Se creó el espejismo de la clase media para hacernos pensar que teníamos alguien por debajo de quien defendernos, mientras obviábamos los ataques que nos venían desde arriba, perpetrados por los mismos que paradójicamente negaban la existencia de clases. Mientras tanto, hemos aceptado vivir bajo la moral del esclavo. Preferimos vivir con la cabeza agachada, no vaya a ser que quienes están por encima se lo tomen a mal y nos quiten aún más cosas. Preferimos seguir hablando de fútbol y demás banalidades antes que discutir los problemas de verdad. La discusión sobre política se reduce a comparar acríticamente al PSOE y al PP, neoliberalismo y más neoliberalismo. Los medios tradicionales, convertidos en el nuevo Ministerio de la Verdad, han subvertido el orden de las cosas, dando a lo insignificante las mayores prioridades. La clave ha sido desinformar, confundir, dividir; no vaya a ser que algún individuo se diese cuenta que, en el fondo, hay otros que piensan igual.
Claro que hay muchos que piensan, que dudan de los cantos de sirena del establishment. Se ha venido demostrando desde el 15 de mayo. Por eso los medios tradicionales han tenido esa actitud tan hostil hacia la ciudadanía, reunida ésta en asambleas, compartiendo inquietudes, exigiendo cambios, no gestos. Las personas comienzan a despertar; por primera vez, en mucho tiempo, la libertad de pensamiento se exige ejercer como derecho.
Pero la libertad de pensamiento ha de basarse en la información, en los argumentos válidos, en el escepticismo, en la capacidad de detectar falsos razonamientos en los discursos institucionales. He ahí el papel de los académicos españoles en el desmontaje de las falacias como herramienta indispensable para los ciudadanos. No podemos permitir que la gente de la calle asuma un oscuro destino ante argumentos del tipo “hemos vivido por encima de nuestras posibilidades” o “si subimos los impuestos a los ricos, éstos se llevarán sus inversiones a otros lugares”. La moral del esclavo se irá debilitando en cuanto la información veraz, los argumentos sólidos se conviertan en contrapeso de aquellos tópicos, débiles por su propia naturaleza.
Esta contrarrevolución que la ciudadanía lleva sufriendo por parte de los grandes poderes sólo puede ser contrarrestada por una revolución que parta desde la propia ciudadanía. Los ilustrados franceses publicaron en su día L'Encyclopédie, donde diseccionaron la realidad de la época bajo un serio examen científico que les permitió cuestionar las ideas legadas del pasado. Se convirtió en una formidable arma política que llenó de sentido la Revolución Francesa.

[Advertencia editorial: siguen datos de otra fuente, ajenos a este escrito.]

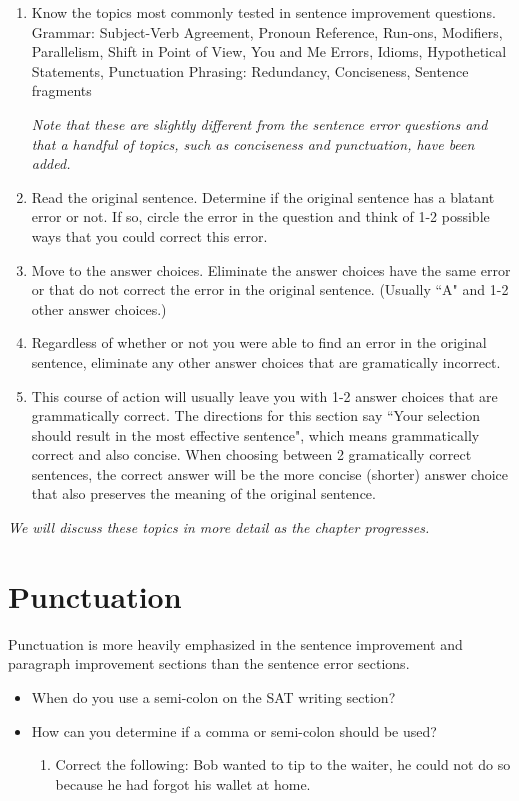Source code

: \documentclass[12pt]{book}
\begin{document}
\begin{enumerate}
\begin{enumerate}
\item Know the topics most commonly tested in sentence improvement questions.\\
Grammar: Subject-Verb Agreement, Pronoun Reference, Run-ons, Modifiers, Parallelism, Shift in Point of View, You and Me Errors,
Idioms, Hypothetical Statements, Punctuation
Phrasing: Redundancy, Conciseness, Sentence fragments

\textit{Note that these are slightly different from the sentence error questions and that a handful of topics, such as conciseness and punctuation, have been added.}

\item Read the original sentence. Determine if the original sentence has a blatant error or not. If so, circle the error in the question and think of 1-2 possible ways that you could correct this error.  

\item Move to the answer choices.  Eliminate the answer choices have the same error or that do not correct the error in the original sentence. (Usually ``A" and 1-2 other answer choices.)

\item Regardless of whether or not you were able to find an error in the original sentence, eliminate any other answer choices that are gramatically incorrect. 

\item This course of action will usually leave you with 1-2 answer choices that are grammatically correct. The directions for this section say ``Your selection should result in the most effective sentence", which means grammatically correct and also concise. When choosing between 2 gramatically correct sentences, the correct answer will be the more concise (shorter) answer choice that also  preserves the meaning of the original sentence. 

\end{enumerate} 

\textit{We will discuss these topics in more detail as the chapter progresses. }

\section{Punctuation}
Punctuation is more heavily emphasized in the sentence improvement and paragraph improvement sections than the sentence error sections. 
\begin{itemize}
\item When do you use a semi-colon on the SAT writing section? \hrulefill
\item How can you determine if a comma or semi-colon should be used? \hrulefill
\begin{enumerate}
\item Correct the following: Bob wanted to tip to the waiter, he could not do so because he had forgot his wallet at home.  
\end{enumerate}


\end{itemize}
\end{enumerate}
\end{document}
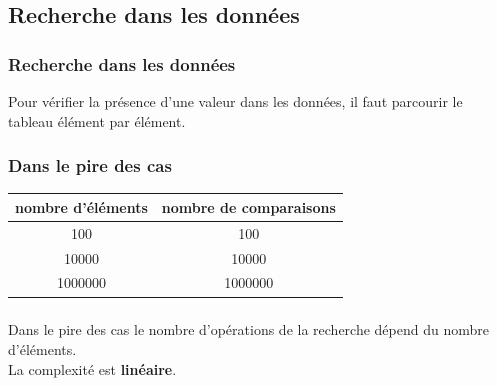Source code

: \documentclass[svgnames,11pt]{beamer}
\begin{document}
\subsection{Recherche dans les données}
\begin{frame}
    \frametitle{Recherche dans les données}

    Pour vérifier la présence d'une valeur dans les données, il faut parcourir le tableau élément par élément.
\begin{center}
\end{center}

\end{frame}
\begin{frame}
    \frametitle{Dans le pire des cas}

    \begin{center}
        \begin{tabular}{|c|c|}
            \hline
            nombre d'éléments&nombre de comparaisons\\
            \hline
            100&100\\
            10000&10000\\
            1000000&1000000\\
            \hline
        \end{tabular}
    \end{center}

\end{frame}
\begin{frame}
    \frametitle{}

    \begin{aretenir}[]
        Dans le pire des cas le nombre d'opérations de la recherche dépend du nombre d'éléments.\\
        \centering La complexité est \textbf{linéaire}.
        \end{aretenir}
\end{frame}
\end{document}
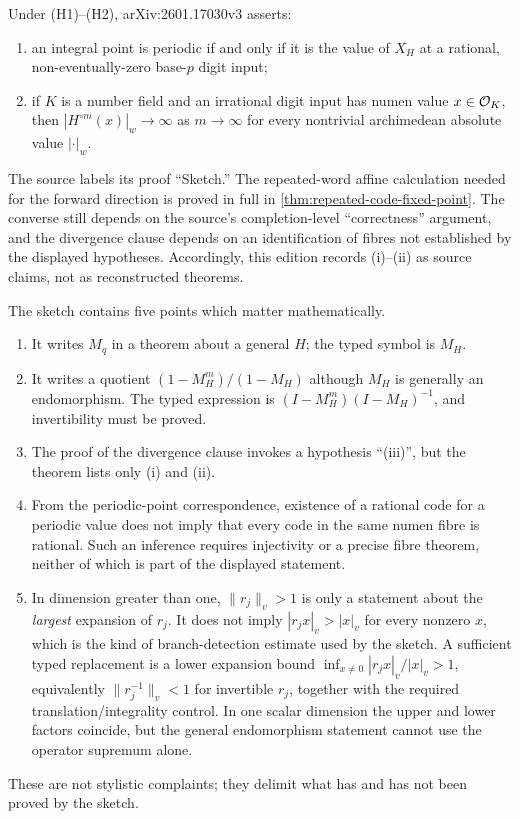 \begin{status}
Under (H1)--(H2), arXiv:2601.17030v3 asserts:
\begin{enumerate}[label=\textup{(\roman*)}]
\item an integral point is periodic if and only if it is the value of $X_H$
      at a rational, non-eventually-zero base-$p$ digit input;
\item if $K$ is a number field and an irrational digit input has numen value
      $x\in\OK$, then
      $|H^{\circ m}(x)|_w\to\infty$ as $m\to\infty$ for every nontrivial
      archimedean absolute value $|\cdot|_w$.
\end{enumerate}
The source labels its proof ``Sketch.''  The repeated-word affine calculation
needed for the forward direction is proved in full in
\cref{thm:repeated-code-fixed-point}.  The converse still depends on the
source's completion-level ``correctness'' argument, and the divergence clause
depends on an identification of fibres not established by the displayed
hypotheses.  Accordingly, this edition records (i)--(ii) as source claims,
not as reconstructed theorems.
\end{status}

\begin{sourceissue}
The sketch contains five points which matter mathematically.
\begin{enumerate}[label=\textup{(\alph*)}]
\item It writes $M_q$ in a theorem about a general $H$; the typed symbol is
      $M_H$.
\item It writes a quotient $(1-M_H^m)/(1-M_H)$ although $M_H$ is generally
      an endomorphism.  The typed expression is
      $(I-M_H^m)(I-M_H)^{-1}$, and invertibility must be proved.
\item The proof of the divergence clause invokes a hypothesis ``(iii)'', but
      the theorem lists only (i) and (ii).
\item From the periodic-point correspondence, existence of a rational code
      for a periodic value does not imply that every code in the same numen
      fibre is rational.  Such an inference requires injectivity or a precise
      fibre theorem, neither of which is part of the displayed statement.
\item In dimension greater than one, $\|r_j\|_v>1$ is only a statement about
      the \emph{largest} expansion of $r_j$.  It does not imply
      $|r_jx|_v>|x|_v$ for every nonzero $x$, which is the kind of
      branch-detection estimate used by the sketch.  A sufficient typed
      replacement is a lower expansion bound
      $\inf_{x\ne0}|r_jx|_v/|x|_v>1$, equivalently
      $\|r_j^{-1}\|_v<1$ for invertible $r_j$, together with the required
      translation/integrality control.  In one scalar dimension the upper
      and lower factors coincide, but the general endomorphism statement
      cannot use the operator supremum alone.
\end{enumerate}
These are not stylistic complaints; they delimit what has and has not been
proved by the sketch.
\end{sourceissue}

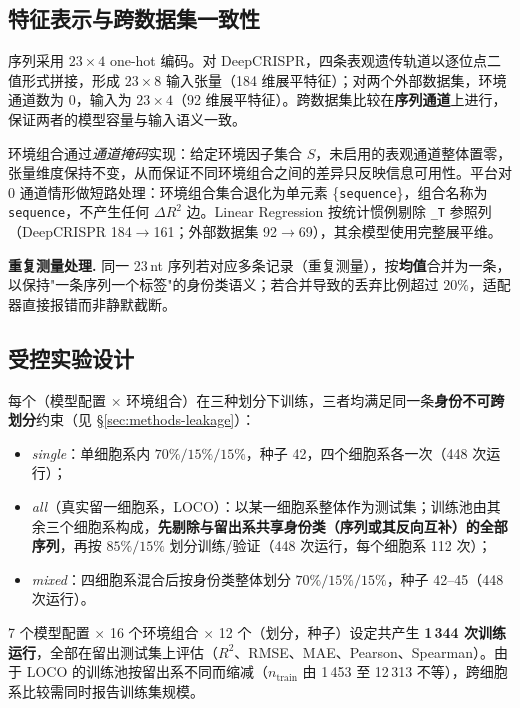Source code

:\subsection{特征表示与跨数据集一致性}
\label{sec:methods-features}

序列采用 $23\times4$ one-hot 编码。对 DeepCRISPR，四条表观遗传轨道以逐位点二值形式拼接，形成 $23\times8$ 输入张量（184 维展平特征）；对两个外部数据集，环境通道数为 0，输入为 $23\times4$（92 维展平特征）。跨数据集比较在\textbf{序列通道}上进行，保证两者的模型容量与输入语义一致。

环境组合通过\emph{通道掩码}实现：给定环境因子集合 $S$，未启用的表观通道整体置零，张量维度保持不变，从而保证不同环境组合之间的差异只反映信息可用性。平台对 0 通道情形做短路处理：环境组合集合退化为单元素 \{\texttt{sequence}\}，组合名称为 \texttt{sequence}，不产生任何 $\Delta R^{2}$ 边。Linear Regression 按统计惯例剔除 \texttt{\_T} 参照列（DeepCRISPR 184$\to$161；外部数据集 92$\to$69），其余模型使用完整展平维。

\textbf{重复测量处理.} 同一 23\,nt 序列若对应多条记录（重复测量），按\textbf{均值}合并为一条，以保持"一条序列一个标签"的身份类语义；若合并导致的丢弃比例超过 $20\%$，适配器直接报错而非静默截断。

\subsection{受控实验设计}
\label{sec:methods-design}

每个（模型配置 $\times$ 环境组合）在三种划分下训练，三者均满足同一条\textbf{身份不可跨划分}约束（见 \S\ref{sec:methods-leakage}）：

\begin{itemize}
\item \emph{single}：单细胞系内 $70\%/15\%/15\%$，种子 42，四个细胞系各一次（448 次运行）；
\item \emph{all}（真实留一细胞系，LOCO）：以某一细胞系整体作为测试集；训练池由其余三个细胞系构成，\textbf{先剔除与留出系共享身份类（序列或其反向互补）的全部序列}，再按 $85\%/15\%$ 划分训练/验证（448 次运行，每个细胞系 112 次）；
\item \emph{mixed}：四细胞系混合后按身份类整体划分 $70\%/15\%/15\%$，种子 42--45（448 次运行）。
\end{itemize}

7 个模型配置 $\times$ 16 个环境组合 $\times$ 12 个（划分，种子）设定共产生 \textbf{1\,344 次训练运行}，全部在留出测试集上评估（$R^{2}$、RMSE、MAE、Pearson、Spearman）。由于 LOCO 的训练池按留出系不同而缩减（$n_{\text{train}}$ 由 1\,453 至 12\,313 不等），跨细胞系比较需同时报告训练集规模。

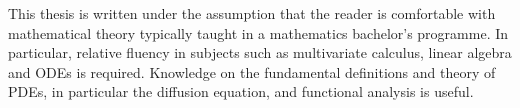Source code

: This thesis is written under the assumption that the reader is comfortable with mathematical theory typically taught in a mathematics bachelor's programme. In particular, relative fluency in subjects such as multivariate calculus, linear algebra and ODEs is required. Knowledge on the fundamental definitions and theory of PDEs, in particular the diffusion equation, and functional analysis is useful.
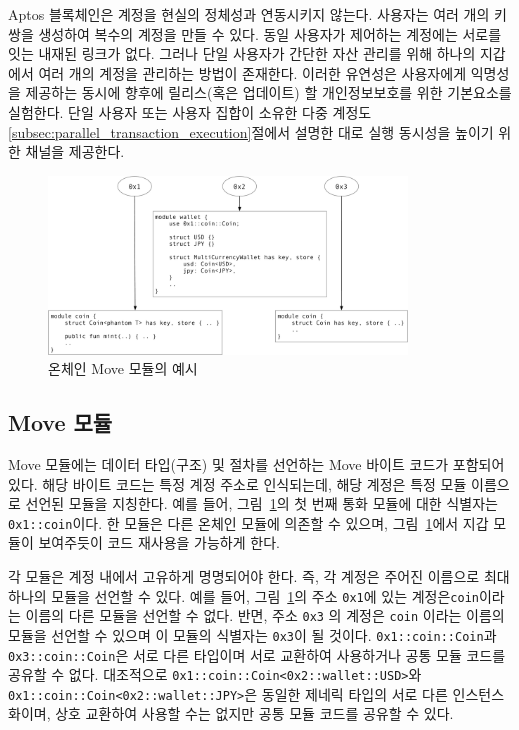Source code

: \documentclass{article}
\begin{document}
Aptos 블록체인은 계정을 현실의 정체성과 연동시키지 않는다. 사용자는 여러 개의 키 쌍을 생성하여 복수의 계정을 만들 수 있다. 동일 사용자가 제어하는 계정에는 서로를 잇는 내재된 링크가 없다. 그러나 단일 사용자가 간단한 자산 관리를 위해 하나의 지갑에서 여러 개의 계정을 관리하는 방법이 존재한다. 이러한 유연성은 사용자에게 익명성을 제공하는 동시에 향후에 릴리스(혹은 업데이트) 할 개인정보보호를 위한 기본요소를 실험한다. 단일 사용자 또는 사용자 집합이 소유한 다중 계정도 \ref{subsec:parallel_transaction_execution}절에서 설명한 대로 실행 동시성을 높이기 위한 채널을 제공한다.

\begin{figure}
\centering
\includegraphics[width=0.85\textwidth]{move_1.pdf}
\caption{\label{fig:move_modules}온체인 Move 모듈의 예시}
\end{figure}

\subsection{Move 모듈}
\label{sec:move_modules}

Move 모듈에는 데이터 타입(구조) 및 절차를 선언하는 Move 바이트 코드가 포함되어 있다. 해당 바이트 코드는 특정 계정 주소로 인식되는데, 해당 계정은 특정 모듈 이름으로 선언된 모듈을 지칭한다. 예를 들어, 그림~\ref{fig:move_modules}의 첫 번째 통화 모듈에 대한 식별자는 \texttt{0x1::coin}이다. 한 모듈은 다른 온체인 모듈에 의존할 수 있으며, 그림~\ref{fig:move_modules}에서 지갑 모듈이 보여주듯이 코드 재사용을 가능하게 한다.

각 모듈은 계정 내에서 고유하게 명명되어야 한다. 즉, 각 계정은 주어진 이름으로 최대 하나의 모듈을 선언할 수 있다. 예를 들어, 그림~\ref{fig:move_modules}의 주소 \texttt{0x1}에 있는 계정은\texttt{coin}이라는 이름의 다른 모듈을 선언할 수 없다. 반면, 주소 \texttt{0x3} 의 계정은 \texttt{coin} 이라는 이름의 모듈을 선언할 수 있으며 이 모듈의 식별자는  \texttt{0x3}이 될 것이다. \texttt{0x1::coin::Coin}과 \texttt{0x3::coin::Coin}은 서로 다른 타입이며 서로 교환하여 사용하거나 공통 모듈 코드를 공유할 수 없다. 대조적으로  \texttt{0x1::coin::Coin<0x2::wallet::USD>}와 \texttt{0x1::coin::Coin<0x2::wallet::JPY>}은 동일한 제네릭 타입의 서로 다른 인스턴스화이며, 상호 교환하여 사용할 수는 없지만 공통 모듈 코드를 공유할 수 있다.
\end{document}
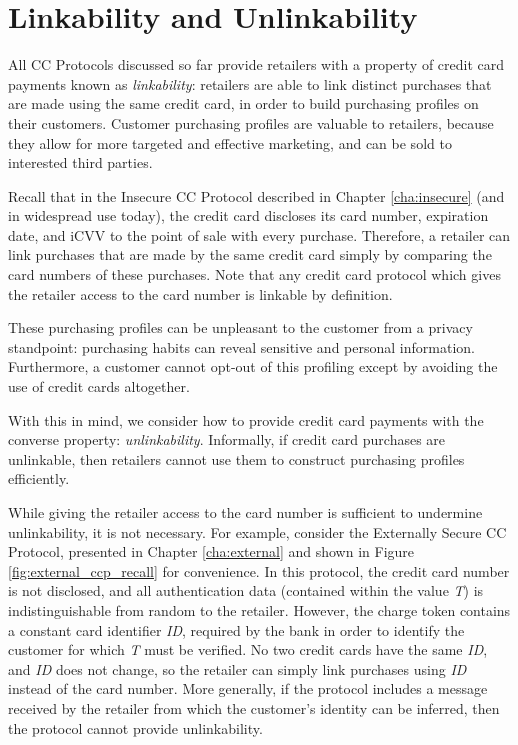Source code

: \section{Linkability and Unlinkability}
\label{sec:unlinkability}

All CC Protocols discussed so far provide retailers with a property of credit card payments known as \emph{linkability}:
    retailers are able to link distinct purchases that are made using the same credit card, in order to build purchasing profiles on their customers.
Customer purchasing profiles are valuable to retailers, because they allow for more targeted and effective marketing, and can be sold to interested third parties.

Recall that in the Insecure CC Protocol described in Chapter \ref{cha:insecure} (and in widespread use today),
  the credit card discloses its card number, expiration date, and iCVV to the point of sale with every purchase.
Therefore, a retailer can link purchases that are made by the same credit card simply by comparing the card numbers of these purchases.
Note that any credit card protocol which gives the retailer access to the card number is linkable by definition.

These purchasing profiles can be unpleasant to the customer from a privacy standpoint:
  purchasing habits can reveal sensitive and personal information.
Furthermore, a customer cannot opt-out of this profiling except by avoiding the use of credit cards altogether.

With this in mind, we consider how to provide credit card payments with the converse property: \emph{unlinkability}.
Informally, if credit card purchases are unlinkable, then retailers cannot use them to construct purchasing profiles efficiently.

While giving the retailer access to the card number is sufficient to undermine unlinkability, it is not necessary.
For example, consider the Externally Secure CC Protocol, presented in Chapter \ref{cha:external} and shown in Figure \ref{fig:external_ccp_recall} for convenience.
In this protocol, the credit card number is not disclosed, and all authentication data (contained within the value \emph{T}) is indistinguishable from random to the retailer.
However, the charge token contains a constant card identifier \emph{ID}, required by the bank in order to identify the customer for which \emph{T} must be verified.
No two credit cards have the same \emph{ID}, and \emph{ID} does not change, so the retailer can simply link purchases using \emph{ID} instead of the card number.
More generally, if the protocol includes a message received by the retailer from which the customer's identity can be inferred, then the protocol cannot provide unlinkability.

Es tiempo de que se reescriba una enciclopedia que diseccione los argumentos, los tópicos actuales, detecten las falacias que se nos presentan como verdades absolutas. Una Enciclopedia de la Falacia es el arma que necesita el ciudadano del siglo XXI para poder ejercer su libertad de pensamiento, para poner freno a la barbarie a la que, sin paliativos, nos conduce la doctrina del neoliberalismo.